Required action: Filter the entries below down to the lines that hold "amazon".

Given information:
=== Section Start ===

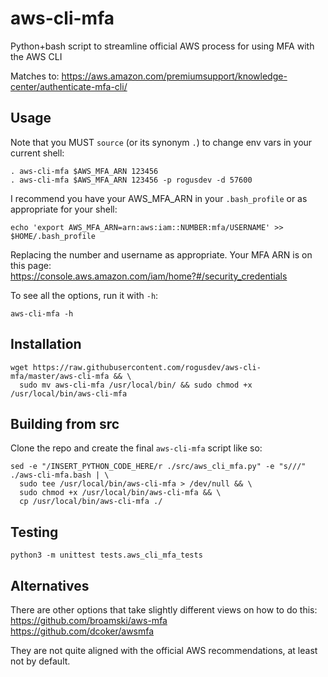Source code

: # aws-cli-mfa
Python+bash script to streamline official AWS process for using MFA with the AWS CLI

Matches to: https://aws.amazon.com/premiumsupport/knowledge-center/authenticate-mfa-cli/

## Usage
Note that you MUST `source` (or its synonym `.`) to change env vars in your current shell:

    . aws-cli-mfa $AWS_MFA_ARN 123456
    . aws-cli-mfa $AWS_MFA_ARN 123456 -p rogusdev -d 57600

I recommend you have your AWS_MFA_ARN in your `.bash_profile` or as appropriate for your shell:

    echo 'export AWS_MFA_ARN=arn:aws:iam::NUMBER:mfa/USERNAME' >> $HOME/.bash_profile

Replacing the number and username as appropriate. Your MFA ARN is on this page:\
https://console.aws.amazon.com/iam/home?#/security_credentials

To see all the options, run it with `-h`:

    aws-cli-mfa -h

## Installation
    wget https://raw.githubusercontent.com/rogusdev/aws-cli-mfa/master/aws-cli-mfa && \
      sudo mv aws-cli-mfa /usr/local/bin/ && sudo chmod +x /usr/local/bin/aws-cli-mfa

## Building from src
Clone the repo and create the final `aws-cli-mfa` script like so:

    sed -e "/INSERT_PYTHON_CODE_HERE/r ./src/aws_cli_mfa.py" -e "s///" ./aws-cli-mfa.bash | \
      sudo tee /usr/local/bin/aws-cli-mfa > /dev/null && \
      sudo chmod +x /usr/local/bin/aws-cli-mfa && \
      cp /usr/local/bin/aws-cli-mfa ./

## Testing
    python3 -m unittest tests.aws_cli_mfa_tests

## Alternatives
There are other options that take slightly different views on how to do this:\
https://github.com/broamski/aws-mfa \
https://github.com/dcoker/awsmfa

They are not quite aligned with the official AWS recommendations, at least not by default.
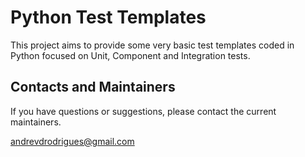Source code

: ﻿# Python Test Templates

This project aims to provide some very basic test templates coded in Python focused on Unit, Component and Integration tests.

## Contacts and Maintainers

If you have questions or suggestions, please contact the current maintainers.

andrevdrodrigues@gmail.com
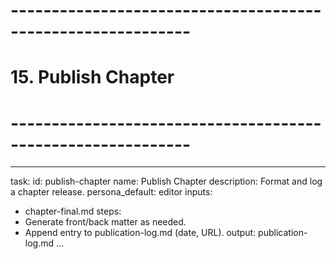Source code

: # ------------------------------------------------------------
# 15. Publish Chapter
# ------------------------------------------------------------
---
task:
  id: publish-chapter
  name: Publish Chapter
  description: Format and log a chapter release.
  persona_default: editor
inputs:
  - chapter-final.md
steps:
  - Generate front/back matter as needed.
  - Append entry to publication-log.md (date, URL).
output: publication-log.md
...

=== Section End ===

Written answer:
Matches to: https://aws.amazon.com/premiumsupport/knowledge-center/authenticate-mfa-cli/
https://console.aws.amazon.com/iam/home?#/security_credentials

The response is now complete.